This article was co-authored by Nigeria Health Watch and Sahel Consulting as part of our ongoing advocacy efforts to promote community-based nutrition interventions in Nigeria

We all need to eat year-round, so why not keep a home garden going throughout the year?

In Doruwa Babuje, a quiet community nestled in the hills of Bokkos Local Government Area (LGA) Plateau State, this question is transforming how families eat, grow, and survive. Where children once had to wait for market days to enjoy leafy vegetables, they can now stretch out their hands and pluck fresh pumpkin leaves from the garden by their doorstep.

The scent of Dambu — a traditional delicacy — now carries hints of spinach, okra, and bell pepper, ingredients that once felt out of reach.

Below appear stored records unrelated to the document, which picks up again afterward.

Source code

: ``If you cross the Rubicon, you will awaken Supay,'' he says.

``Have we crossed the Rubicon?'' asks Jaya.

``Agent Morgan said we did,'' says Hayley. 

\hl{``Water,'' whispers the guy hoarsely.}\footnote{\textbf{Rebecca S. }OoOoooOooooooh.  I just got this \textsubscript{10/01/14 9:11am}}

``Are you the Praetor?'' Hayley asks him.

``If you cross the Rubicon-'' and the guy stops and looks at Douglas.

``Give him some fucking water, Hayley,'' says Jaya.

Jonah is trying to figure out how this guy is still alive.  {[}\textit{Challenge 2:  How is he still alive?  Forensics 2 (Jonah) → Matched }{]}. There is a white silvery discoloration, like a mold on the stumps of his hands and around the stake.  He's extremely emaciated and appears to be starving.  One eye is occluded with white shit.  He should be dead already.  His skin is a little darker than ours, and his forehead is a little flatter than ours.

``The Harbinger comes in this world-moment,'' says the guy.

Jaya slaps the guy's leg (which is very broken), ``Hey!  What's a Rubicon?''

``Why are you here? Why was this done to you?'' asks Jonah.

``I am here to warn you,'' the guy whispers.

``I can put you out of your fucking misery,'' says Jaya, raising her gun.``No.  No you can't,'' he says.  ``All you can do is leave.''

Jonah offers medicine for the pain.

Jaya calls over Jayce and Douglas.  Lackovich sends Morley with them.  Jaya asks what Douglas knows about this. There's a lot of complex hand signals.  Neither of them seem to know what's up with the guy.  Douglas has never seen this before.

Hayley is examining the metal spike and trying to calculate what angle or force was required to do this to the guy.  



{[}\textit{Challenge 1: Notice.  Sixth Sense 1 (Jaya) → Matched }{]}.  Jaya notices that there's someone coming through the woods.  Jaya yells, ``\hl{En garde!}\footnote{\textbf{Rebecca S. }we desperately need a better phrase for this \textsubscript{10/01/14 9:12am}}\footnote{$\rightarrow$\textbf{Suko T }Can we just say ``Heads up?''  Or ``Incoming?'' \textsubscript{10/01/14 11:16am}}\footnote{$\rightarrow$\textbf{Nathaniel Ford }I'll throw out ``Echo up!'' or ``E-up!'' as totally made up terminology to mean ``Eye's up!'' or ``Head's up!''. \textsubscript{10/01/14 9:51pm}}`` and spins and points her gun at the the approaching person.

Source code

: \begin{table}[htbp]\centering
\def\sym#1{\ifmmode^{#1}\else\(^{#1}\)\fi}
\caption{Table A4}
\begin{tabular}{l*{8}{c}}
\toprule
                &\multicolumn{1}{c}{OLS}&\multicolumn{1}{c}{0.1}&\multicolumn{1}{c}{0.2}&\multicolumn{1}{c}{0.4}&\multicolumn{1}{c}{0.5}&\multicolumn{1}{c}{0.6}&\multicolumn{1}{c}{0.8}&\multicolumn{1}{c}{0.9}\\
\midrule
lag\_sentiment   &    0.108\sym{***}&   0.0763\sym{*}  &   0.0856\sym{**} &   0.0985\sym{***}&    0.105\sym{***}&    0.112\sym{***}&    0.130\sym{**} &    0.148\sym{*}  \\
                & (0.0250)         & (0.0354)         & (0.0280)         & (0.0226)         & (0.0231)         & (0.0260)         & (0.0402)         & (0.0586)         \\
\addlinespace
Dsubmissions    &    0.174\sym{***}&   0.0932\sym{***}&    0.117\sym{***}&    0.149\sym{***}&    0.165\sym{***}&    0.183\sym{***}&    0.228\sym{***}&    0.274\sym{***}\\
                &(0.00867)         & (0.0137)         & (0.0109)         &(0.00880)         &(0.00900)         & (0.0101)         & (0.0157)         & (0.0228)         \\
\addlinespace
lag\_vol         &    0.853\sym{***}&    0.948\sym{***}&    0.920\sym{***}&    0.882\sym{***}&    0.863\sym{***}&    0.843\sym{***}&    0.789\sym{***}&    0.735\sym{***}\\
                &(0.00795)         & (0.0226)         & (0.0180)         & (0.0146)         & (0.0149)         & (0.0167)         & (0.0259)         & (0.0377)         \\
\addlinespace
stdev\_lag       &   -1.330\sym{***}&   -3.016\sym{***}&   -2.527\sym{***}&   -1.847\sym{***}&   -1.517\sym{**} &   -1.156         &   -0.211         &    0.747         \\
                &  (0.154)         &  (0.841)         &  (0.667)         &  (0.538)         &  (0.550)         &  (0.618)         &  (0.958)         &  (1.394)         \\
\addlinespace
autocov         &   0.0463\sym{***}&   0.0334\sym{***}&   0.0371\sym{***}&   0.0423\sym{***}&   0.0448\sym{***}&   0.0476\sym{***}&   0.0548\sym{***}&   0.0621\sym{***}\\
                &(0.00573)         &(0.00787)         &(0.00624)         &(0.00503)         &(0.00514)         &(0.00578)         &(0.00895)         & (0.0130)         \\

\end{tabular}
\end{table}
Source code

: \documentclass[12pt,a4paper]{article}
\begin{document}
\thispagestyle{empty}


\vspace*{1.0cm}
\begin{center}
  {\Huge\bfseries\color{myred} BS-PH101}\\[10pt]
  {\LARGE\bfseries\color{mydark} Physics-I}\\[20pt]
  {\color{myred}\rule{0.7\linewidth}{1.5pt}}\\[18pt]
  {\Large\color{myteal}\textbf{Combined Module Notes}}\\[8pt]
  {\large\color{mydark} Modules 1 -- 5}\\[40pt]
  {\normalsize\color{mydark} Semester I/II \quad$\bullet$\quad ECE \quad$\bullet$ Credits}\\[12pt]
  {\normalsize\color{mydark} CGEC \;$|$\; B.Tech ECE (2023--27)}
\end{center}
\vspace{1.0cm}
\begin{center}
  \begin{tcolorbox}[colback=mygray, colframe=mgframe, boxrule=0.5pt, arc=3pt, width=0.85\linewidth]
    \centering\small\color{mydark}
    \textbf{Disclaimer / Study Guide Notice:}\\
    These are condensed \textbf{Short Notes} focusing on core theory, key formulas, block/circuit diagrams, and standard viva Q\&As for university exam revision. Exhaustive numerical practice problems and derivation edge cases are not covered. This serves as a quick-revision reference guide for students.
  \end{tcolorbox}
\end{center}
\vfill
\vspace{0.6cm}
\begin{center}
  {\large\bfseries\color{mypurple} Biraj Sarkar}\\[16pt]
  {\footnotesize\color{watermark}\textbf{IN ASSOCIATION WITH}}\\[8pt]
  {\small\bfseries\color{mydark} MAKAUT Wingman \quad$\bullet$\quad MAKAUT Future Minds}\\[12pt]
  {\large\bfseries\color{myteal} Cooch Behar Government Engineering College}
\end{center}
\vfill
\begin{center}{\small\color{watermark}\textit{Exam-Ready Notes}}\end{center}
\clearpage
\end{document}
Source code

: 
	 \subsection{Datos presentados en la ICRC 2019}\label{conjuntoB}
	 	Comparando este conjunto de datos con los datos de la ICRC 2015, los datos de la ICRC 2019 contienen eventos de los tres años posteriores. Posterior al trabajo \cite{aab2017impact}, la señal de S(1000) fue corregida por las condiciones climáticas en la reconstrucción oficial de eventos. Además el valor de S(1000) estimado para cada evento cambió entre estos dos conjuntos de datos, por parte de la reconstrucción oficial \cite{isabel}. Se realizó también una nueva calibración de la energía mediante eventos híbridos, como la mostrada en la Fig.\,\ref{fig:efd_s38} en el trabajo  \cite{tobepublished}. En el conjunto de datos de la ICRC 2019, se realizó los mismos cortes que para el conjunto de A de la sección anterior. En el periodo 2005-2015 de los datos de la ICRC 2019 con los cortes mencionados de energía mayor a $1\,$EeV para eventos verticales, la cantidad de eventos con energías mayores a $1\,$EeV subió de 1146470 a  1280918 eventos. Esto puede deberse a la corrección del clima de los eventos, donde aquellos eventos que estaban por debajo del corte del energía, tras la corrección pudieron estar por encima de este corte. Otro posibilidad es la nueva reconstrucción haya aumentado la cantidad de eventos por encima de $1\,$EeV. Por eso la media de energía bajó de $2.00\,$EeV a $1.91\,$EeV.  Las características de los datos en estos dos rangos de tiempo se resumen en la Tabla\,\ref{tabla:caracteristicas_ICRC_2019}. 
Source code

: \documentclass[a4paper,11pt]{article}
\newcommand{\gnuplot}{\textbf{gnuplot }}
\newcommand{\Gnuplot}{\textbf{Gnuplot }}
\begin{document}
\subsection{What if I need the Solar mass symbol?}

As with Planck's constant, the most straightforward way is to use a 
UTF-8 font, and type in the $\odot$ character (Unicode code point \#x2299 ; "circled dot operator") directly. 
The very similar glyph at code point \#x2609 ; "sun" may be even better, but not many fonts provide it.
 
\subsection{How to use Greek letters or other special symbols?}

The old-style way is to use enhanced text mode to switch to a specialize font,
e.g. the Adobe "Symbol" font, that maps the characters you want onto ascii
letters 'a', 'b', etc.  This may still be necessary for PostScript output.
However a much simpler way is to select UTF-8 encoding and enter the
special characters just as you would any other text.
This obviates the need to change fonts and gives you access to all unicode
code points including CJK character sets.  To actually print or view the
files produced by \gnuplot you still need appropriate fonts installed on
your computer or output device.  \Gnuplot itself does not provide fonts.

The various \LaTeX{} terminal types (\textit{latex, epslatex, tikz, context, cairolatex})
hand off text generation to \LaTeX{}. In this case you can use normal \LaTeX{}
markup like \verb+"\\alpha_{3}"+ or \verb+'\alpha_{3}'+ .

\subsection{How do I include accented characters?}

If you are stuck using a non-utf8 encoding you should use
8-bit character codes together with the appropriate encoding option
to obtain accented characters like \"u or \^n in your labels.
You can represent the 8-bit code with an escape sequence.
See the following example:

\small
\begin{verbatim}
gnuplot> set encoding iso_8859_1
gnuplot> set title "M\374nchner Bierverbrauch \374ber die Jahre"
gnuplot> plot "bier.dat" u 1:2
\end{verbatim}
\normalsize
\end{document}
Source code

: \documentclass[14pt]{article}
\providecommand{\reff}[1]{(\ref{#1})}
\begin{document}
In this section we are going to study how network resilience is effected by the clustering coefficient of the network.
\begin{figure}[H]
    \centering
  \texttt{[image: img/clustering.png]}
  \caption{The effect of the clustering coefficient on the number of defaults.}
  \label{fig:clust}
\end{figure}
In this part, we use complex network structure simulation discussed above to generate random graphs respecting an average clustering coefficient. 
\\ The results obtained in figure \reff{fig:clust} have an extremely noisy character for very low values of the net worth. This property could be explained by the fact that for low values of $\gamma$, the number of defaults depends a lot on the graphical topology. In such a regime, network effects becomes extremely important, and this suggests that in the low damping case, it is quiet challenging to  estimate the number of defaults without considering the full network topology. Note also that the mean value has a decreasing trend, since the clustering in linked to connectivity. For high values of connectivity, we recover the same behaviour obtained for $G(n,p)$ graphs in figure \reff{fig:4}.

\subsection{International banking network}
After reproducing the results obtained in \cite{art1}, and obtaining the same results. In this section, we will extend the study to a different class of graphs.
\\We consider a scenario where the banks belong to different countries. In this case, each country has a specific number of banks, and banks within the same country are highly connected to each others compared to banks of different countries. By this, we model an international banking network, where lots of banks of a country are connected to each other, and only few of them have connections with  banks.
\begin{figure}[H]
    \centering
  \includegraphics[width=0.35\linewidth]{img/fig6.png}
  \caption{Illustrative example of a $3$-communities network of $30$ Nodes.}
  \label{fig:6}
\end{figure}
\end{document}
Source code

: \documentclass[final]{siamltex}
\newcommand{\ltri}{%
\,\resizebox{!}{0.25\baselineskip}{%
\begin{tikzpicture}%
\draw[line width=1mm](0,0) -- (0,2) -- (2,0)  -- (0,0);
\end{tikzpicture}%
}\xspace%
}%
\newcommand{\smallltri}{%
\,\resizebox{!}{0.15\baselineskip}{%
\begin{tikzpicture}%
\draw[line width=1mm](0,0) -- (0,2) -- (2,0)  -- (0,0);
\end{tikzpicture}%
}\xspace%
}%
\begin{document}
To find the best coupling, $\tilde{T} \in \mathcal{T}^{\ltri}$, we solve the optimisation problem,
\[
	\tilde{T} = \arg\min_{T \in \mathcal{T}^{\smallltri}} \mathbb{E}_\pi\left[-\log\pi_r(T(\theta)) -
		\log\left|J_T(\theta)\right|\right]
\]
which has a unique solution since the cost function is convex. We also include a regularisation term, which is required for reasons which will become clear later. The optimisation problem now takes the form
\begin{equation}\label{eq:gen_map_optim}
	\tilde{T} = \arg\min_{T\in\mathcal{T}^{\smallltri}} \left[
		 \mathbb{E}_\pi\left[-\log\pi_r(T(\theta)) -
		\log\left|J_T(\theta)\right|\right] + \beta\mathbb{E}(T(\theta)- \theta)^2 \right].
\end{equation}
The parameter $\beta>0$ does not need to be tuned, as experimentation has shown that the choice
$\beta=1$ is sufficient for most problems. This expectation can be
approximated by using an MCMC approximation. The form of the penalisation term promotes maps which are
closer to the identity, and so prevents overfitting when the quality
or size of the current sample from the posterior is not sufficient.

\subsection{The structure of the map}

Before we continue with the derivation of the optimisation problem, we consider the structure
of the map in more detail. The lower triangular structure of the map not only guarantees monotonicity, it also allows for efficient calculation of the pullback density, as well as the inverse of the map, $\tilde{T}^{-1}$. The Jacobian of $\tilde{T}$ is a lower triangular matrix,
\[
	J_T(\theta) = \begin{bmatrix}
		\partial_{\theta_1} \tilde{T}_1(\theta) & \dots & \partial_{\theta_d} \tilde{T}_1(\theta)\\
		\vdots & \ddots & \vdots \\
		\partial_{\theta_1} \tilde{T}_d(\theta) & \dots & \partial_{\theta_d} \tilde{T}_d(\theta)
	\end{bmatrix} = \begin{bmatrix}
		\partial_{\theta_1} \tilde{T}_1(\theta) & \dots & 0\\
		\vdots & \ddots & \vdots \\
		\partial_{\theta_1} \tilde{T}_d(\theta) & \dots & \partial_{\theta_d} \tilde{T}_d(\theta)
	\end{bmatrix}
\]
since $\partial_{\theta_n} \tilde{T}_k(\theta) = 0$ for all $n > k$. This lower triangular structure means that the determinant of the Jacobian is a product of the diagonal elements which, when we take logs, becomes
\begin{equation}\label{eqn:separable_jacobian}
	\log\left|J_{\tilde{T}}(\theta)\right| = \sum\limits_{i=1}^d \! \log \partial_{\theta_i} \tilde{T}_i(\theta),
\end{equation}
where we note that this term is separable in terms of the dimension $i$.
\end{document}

Fresh food is no longer a luxury, it is now steadily becoming the norm.

Before this, we ate whatever we had,” Aisha Isa, a home gardener, stated. “Now, we know why vegetables are important, and we use them in our everyday meals.”

Image credit: Nigeria Health Watch

In 2021, the Advancing Local Dairy Development in Nigeria (ALDDN) programme, funded by the Gates Foundation and implemented by Sahel Consulting, introduced the Home Garden Intervention (HGI) to communities across Northern Nigeria.

The goal was simple: help rural families grow nutritious food right where they live. In a region where malnutrition remains a stubborn challenge and access to fresh produce is often limited to those who can afford it. The concepts aimed to support rural households, especially women, with knowledge and basic farm tools and seedlings to start and maintain home gardens.

These gardens now flourish with spinach, okra, lettuce, carrots, bell pepper, and cucumber all nourishing additions to diets.

Women with African Spinach harvested from their home gardens. 
Image credit: Sahel Consulting

Women lead the way

Sahel Consulting designed the HGI with an objective in mind: improve nutrition among women aged 15 to 49 and empower them to lead dietary change in their households. In most Nigerian homes, women are the custodian of nutrition, they cook, care, and now, they cultivate. Since women are primarily responsible for preparing meals, equipping them with knowledge and resources is one of the most effective ways to introduce dietary diversity at the household level.

In rural Northern Nigeria, growing a garden is not just about planting seeds, it depends on whether there is enough water to keep them alive. During the rainy season, which runs from May to September, gardens thrive. However, when the rains stop completely between November to March, many communities watch their crops wither.

Image credit: Nigeria Health Watch

“In these communities, the lack of knowledge and access are barriers to practicing health-seeking nutritional behaviours,” Afees Adekunle Adeoye, the Infrastructure Lead at ALDDN, explained. “It’s easier to have these gardens during the rainy season. In the dry season, lack of water makes it much harder.”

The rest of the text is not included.